This is bizarre. No input e.g. (0,0,0,0) produces no output (0,0,0,0) but the machine is in a particular state, call it "B". As soon as an input is applied i.e. (0,1,0,0) the machine goes to a new state, call it "D". During its brief time going from B to D it produces an output (0,0,1,1). This appears as a pulse during the transition. If D is to sustain this pulse it must have a recirculating path back to itself i.e. (0,1,0,0) produces a recirculation back to D and maintains (0,0,1,1). Clearly, this is not trival stuff.
There appears to be a kind of pseudo-state used by software folks -- but you can always atomize this so-called "state of many colors" into true states each of one color. I've questioned this on a talk page. Over the years I've both written and debugged thousands of lines of pseudo-state-machine software -- thousands of pieces of equipment use the code-- and I have no idea what the fuck the article is talking about. Wvbailey 14:29, 17 August 2006 (UTC)
There is a problem with starting line of article. Basically it states that actions are fundamental part of automata and than it proceeds with entry/exit/input/transition actions. This isn’t right. Actually it is completely wrong. Automata with actions, like more or mealy machines or workflows in general, are higher level abstractions of state automata. Actions are cool concept but they are convenience within automata; they do not present fundamental property of state machines. Fundamental property is transition table. Stating that automata have actions is plain wrong.

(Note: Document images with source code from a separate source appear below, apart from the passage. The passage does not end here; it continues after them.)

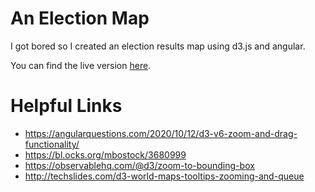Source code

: # An Election Map

I got bored so I created an election results map using d3.js and angular.

You can find the live version [here]().

# Helpful Links
- https://angularquestions.com/2020/10/12/d3-v6-zoom-and-drag-functionality/
- https://bl.ocks.org/mbostock/3680999
- https://observablehq.com/@d3/zoom-to-bounding-box
- http://techslides.com/d3-world-maps-tooltips-zooming-and-queue

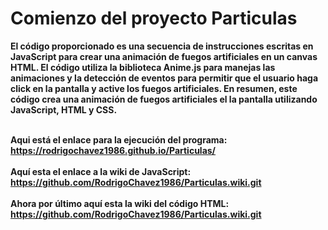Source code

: <h1>
Comienzo del proyecto Particulas</h1>
<strong>El código proporcionado es una secuencia de instrucciones escritas en JavaScript para crear una animación de fuegos artificiales en un canvas HTML. El código utiliza la biblioteca Anime.js para manejas las animaciones y la detección de eventos para permitir que el usuario haga click en la pantalla y active los fuegos artificiales. En resumen, este código crea una animación de fuegos artificiales el la pantalla utilizando JavaScript, HTML y  CSS.</strong>

<br><strong>
Aqui está el enlace para la ejecución del programa: https://rodrigochavez1986.github.io/Particulas/ 
</br></strong>
<br><strong>
Aquí esta el enlace a la wiki de JavaScript: https://github.com/RodrigoChavez1986/Particulas.wiki.git
</br></strong>
<br><strong>
Ahora por último aquí esta la wiki del código HTML: https://github.com/RodrigoChavez1986/Particulas.wiki.git
</br></strong>
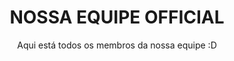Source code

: <h1 align="center">NOSSA EQUIPE OFFICIAL</h1>

<p align="center">Aqui está todos os membros da nossa equipe :D</p>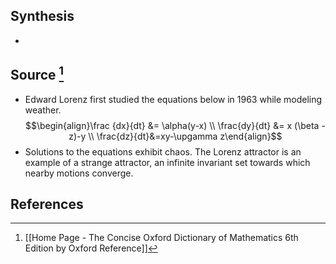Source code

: ## Synthesis
- 
## Source [^1]
- Edward Lorenz first studied the equations below in 1963 while modeling weather. $$\begin{align}\frac {dx}{dt} &= \alpha(y-x) \\ \frac{dy}{dt} &= x (\beta - z)-y \\ \frac{dz}{dt}&=xy-\upgamma z\end{align}$$
- Solutions to the equations exhibit chaos. The Lorenz attractor is an example of a strange attractor, an infinite invariant set towards which nearby motions converge. 
## References

[^1]: [[Home Page - The Concise Oxford Dictionary of Mathematics 6th Edition by Oxford Reference]]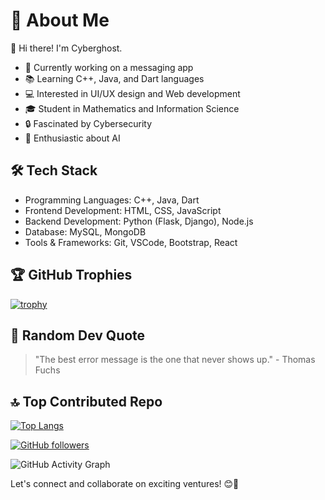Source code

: # 💫 About Me

👋 Hi there! I'm Cyberghost.

- 🔨 Currently working on a messaging app
- 📚 Learning C++, Java, and Dart languages
- 💻 Interested in UI/UX design and Web development
- 🎓 Student in Mathematics and Information Science
- 🔒 Fascinated by Cybersecurity
- 🤖 Enthusiastic about AI

## 🛠️ Tech Stack

- Programming Languages: C++, Java, Dart
- Frontend Development: HTML, CSS, JavaScript
- Backend Development: Python (Flask, Django), Node.js
- Database: MySQL, MongoDB
- Tools & Frameworks: Git, VSCode, Bootstrap, React

## 🏆 GitHub Trophies

[![trophy](https://github-profile-trophy.vercel.app/?username=your-github-username&theme=gruvbox)](https://github.com/ryo-ma/github-profile-trophy)

## 🌟 Random Dev Quote

> "The best error message is the one that never shows up." - Thomas Fuchs

## 🔝 Top Contributed Repo

[![Top Langs](https://github-readme-stats.vercel.app/api/top-langs/?username=your-github-username&layout=compact)](https://github.com/anuraghazra/github-readme-stats)

[![GitHub followers](https://img.shields.io/github/followers/your-github-username.svg?style=social&label=Follow&maxAge=2592000)](https://github.com/your-github-username?tab=followers)

![GitHub Activity Graph](https://activity-graph.herokuapp.com/graph?username=your-github-username)

Let's connect and collaborate on exciting ventures! 😊🚀
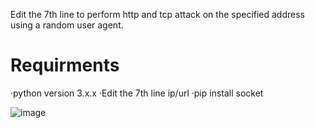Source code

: Edit the 7th line to perform http and tcp attack on the specified address using a random user agent.

# Requirments

·python version 3.x.x
·Edit the 7th line ip/url
·pip install socket

![image](https://github.com/EironeMarian/rainddos/assets/102454358/d44ec01c-4744-4171-955b-c8617ac8a6eb)

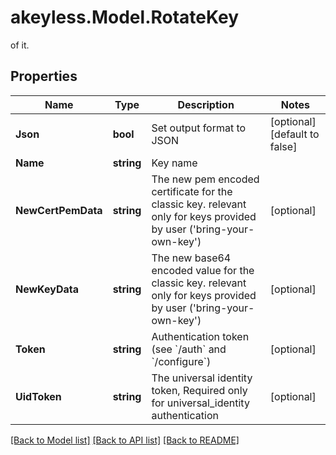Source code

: # akeyless.Model.RotateKey
of it.

## Properties

Name | Type | Description | Notes
------------ | ------------- | ------------- | -------------
**Json** | **bool** | Set output format to JSON | [optional] [default to false]
**Name** | **string** | Key name | 
**NewCertPemData** | **string** | The new pem encoded certificate for the classic key. relevant only for keys provided by user (&#39;bring-your-own-key&#39;) | [optional] 
**NewKeyData** | **string** | The new base64 encoded value for the classic key. relevant only for keys provided by user (&#39;bring-your-own-key&#39;) | [optional] 
**Token** | **string** | Authentication token (see &#x60;/auth&#x60; and &#x60;/configure&#x60;) | [optional] 
**UidToken** | **string** | The universal identity token, Required only for universal_identity authentication | [optional] 

[[Back to Model list]](../README.md#documentation-for-models) [[Back to API list]](../README.md#documentation-for-api-endpoints) [[Back to README]](../README.md)

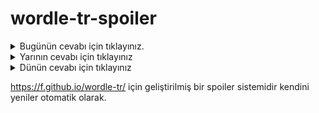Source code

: # wordle-tr-spoiler

<details>
  <summary>Bugünün cevabı için tıklayınız.</summary>
  <br>
    <b> vakıf </b>
</details>

<details>
  <summary>Yarının cevabı için tıklayınız</summary>
  <br>
   <b> berat </b>
</details>

<details>
  <summary>Dünün cevabı için tıklayınız </summary>
  <br>
  <b> tıpkı </b>
</details>

https://f.github.io/wordle-tr/ için geliştirilmiş bir spoiler sistemidir kendini yeniler otomatik olarak.

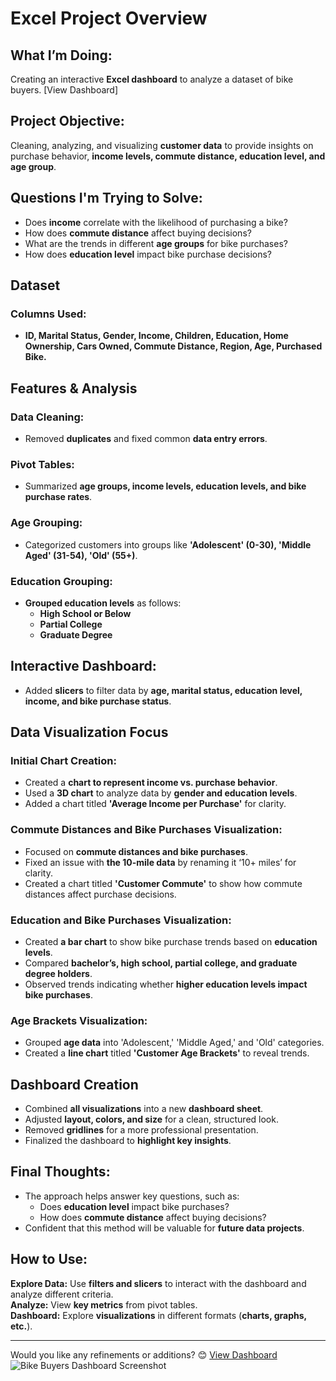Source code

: 
# **Excel Project Overview**  

## **What I’m Doing:**  
Creating an interactive **Excel dashboard** to analyze a dataset of bike buyers. [View Dashboard]  

## **Project Objective:**  
Cleaning, analyzing, and visualizing **customer data** to provide insights on purchase behavior, **income levels, commute distance, education level, and age group**.  

## **Questions I'm Trying to Solve:**  
- Does **income** correlate with the likelihood of purchasing a bike?  
- How does **commute distance** affect buying decisions?  
- What are the trends in different **age groups** for bike purchases?  
- How does **education level** impact bike purchase decisions?  

## **Dataset**  

### **Columns Used:**  
- **ID, Marital Status, Gender, Income, Children, Education, Home Ownership, Cars Owned, Commute Distance, Region, Age, Purchased Bike.**  

## **Features & Analysis**  

### **Data Cleaning:**  
- Removed **duplicates** and fixed common **data entry errors**.  

### **Pivot Tables:**  
- Summarized **age groups, income levels, education levels, and bike purchase rates**.  

### **Age Grouping:**  
- Categorized customers into groups like **'Adolescent' (0-30), 'Middle Aged' (31-54), 'Old' (55+)**.  

### **Education Grouping:**  
- **Grouped education levels** as follows:  
  - **High School or Below**  
  - **Partial College**  
  - **Graduate Degree**  

## **Interactive Dashboard:**  
- Added **slicers** to filter data by **age, marital status, education level, income, and bike purchase status**.  

## **Data Visualization Focus**  

### **Initial Chart Creation:**  
- Created a **chart to represent income vs. purchase behavior**.  
- Used a **3D chart** to analyze data by **gender and education levels**.  
- Added a chart titled **'Average Income per Purchase'** for clarity.  

### **Commute Distances and Bike Purchases Visualization:**  
- Focused on **commute distances and bike purchases**.  
- Fixed an issue with **the 10-mile data** by renaming it ‘10+ miles’ for clarity.  
- Created a chart titled **'Customer Commute'** to show how commute distances affect purchase decisions.  

### **Education and Bike Purchases Visualization:**  
- Created **a bar chart** to show bike purchase trends based on **education levels**.  
- Compared **bachelor’s, high school, partial college, and graduate degree holders**.  
- Observed trends indicating whether **higher education levels impact bike purchases**.  

### **Age Brackets Visualization:**  
- Grouped **age data** into 'Adolescent,' 'Middle Aged,' and 'Old' categories.  
- Created a **line chart** titled **'Customer Age Brackets'** to reveal trends.  

## **Dashboard Creation**  
- Combined **all visualizations** into a new **dashboard sheet**.  
- Adjusted **layout, colors, and size** for a clean, structured look.  
- Removed **gridlines** for a more professional presentation.  
- Finalized the dashboard to **highlight key insights**.  

## **Final Thoughts:**  
- The approach helps answer key questions, such as:  
  - Does **education level** impact bike purchases?  
  - How does **commute distance** affect buying decisions?  
- Confident that this method will be valuable for **future data projects**.  

## **How to Use:**  
 **Explore Data:** Use **filters and slicers** to interact with the dashboard and analyze different criteria.  
**Analyze:** View **key metrics** from pivot tables.  
 **Dashboard:** Explore **visualizations** in different formats (**charts, graphs, etc.**).  

---

Would you like any refinements or additions? 😊
<a href = "https://github.com/AshrithaGaniga/Interactive-Dashboard-Projects/blob/main/Excel%20Projects/Bike%20Buyers%20Dashboard%20Screenshot.png"> View Dashboard </a>
![Bike Buyers Dashboard Screenshot](https://github.com/user-attachments/assets/1633eac0-d1ce-4c28-9aa3-9c5dfbc88da1)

This article also fails to mention that fundamental automat is DFA. It doesn’t state that fundamental property of automata is state transition table (that is states and graph they make). All automata can be presented as DFA, and if there is some *automata* which can’t be transformed to DFA than it isn’t automata. That’s why they are called state machines in the first place. This article doesn’t state that and it doesn’t make proper distinction between fundamental parts of automata and conveniences which we use to make them easier to handle.
A finite state machine is an atomized model of a type of "computation": with discrete, finite and "static-between-moves" behaviors (see the section above for definitions of "state"). The canonical FSM model is nothing more than a single lookup table with a memory feeding back to the lookup table, inputs into the lookup table, and outputs from the lookup table. Whether the memory is clocked or not depends on what the designer is up to. Clocking helps eliminate evil behaviors such as "races" etc. Every single type of real and model FSM (e.g. decimal counters) can be redrawn to "look like" the canonical model.
Such an atomized model will not have all these different kinds of input and output behaviors.
A particular state can have exactly one "behavior" (output), and one behavior only. This is virtually the definition of "the state". Otherwise it can be further atomized into more states (QED). Even a "behavior on exit/transition" (e.g. a pulse) can be further atomized into two states and the model refined. A transition occurs 'very fast' and if it doesn't and a glitch occurs (due to a delay) then the delay must become part of the FSM model and reflect an added state (or states).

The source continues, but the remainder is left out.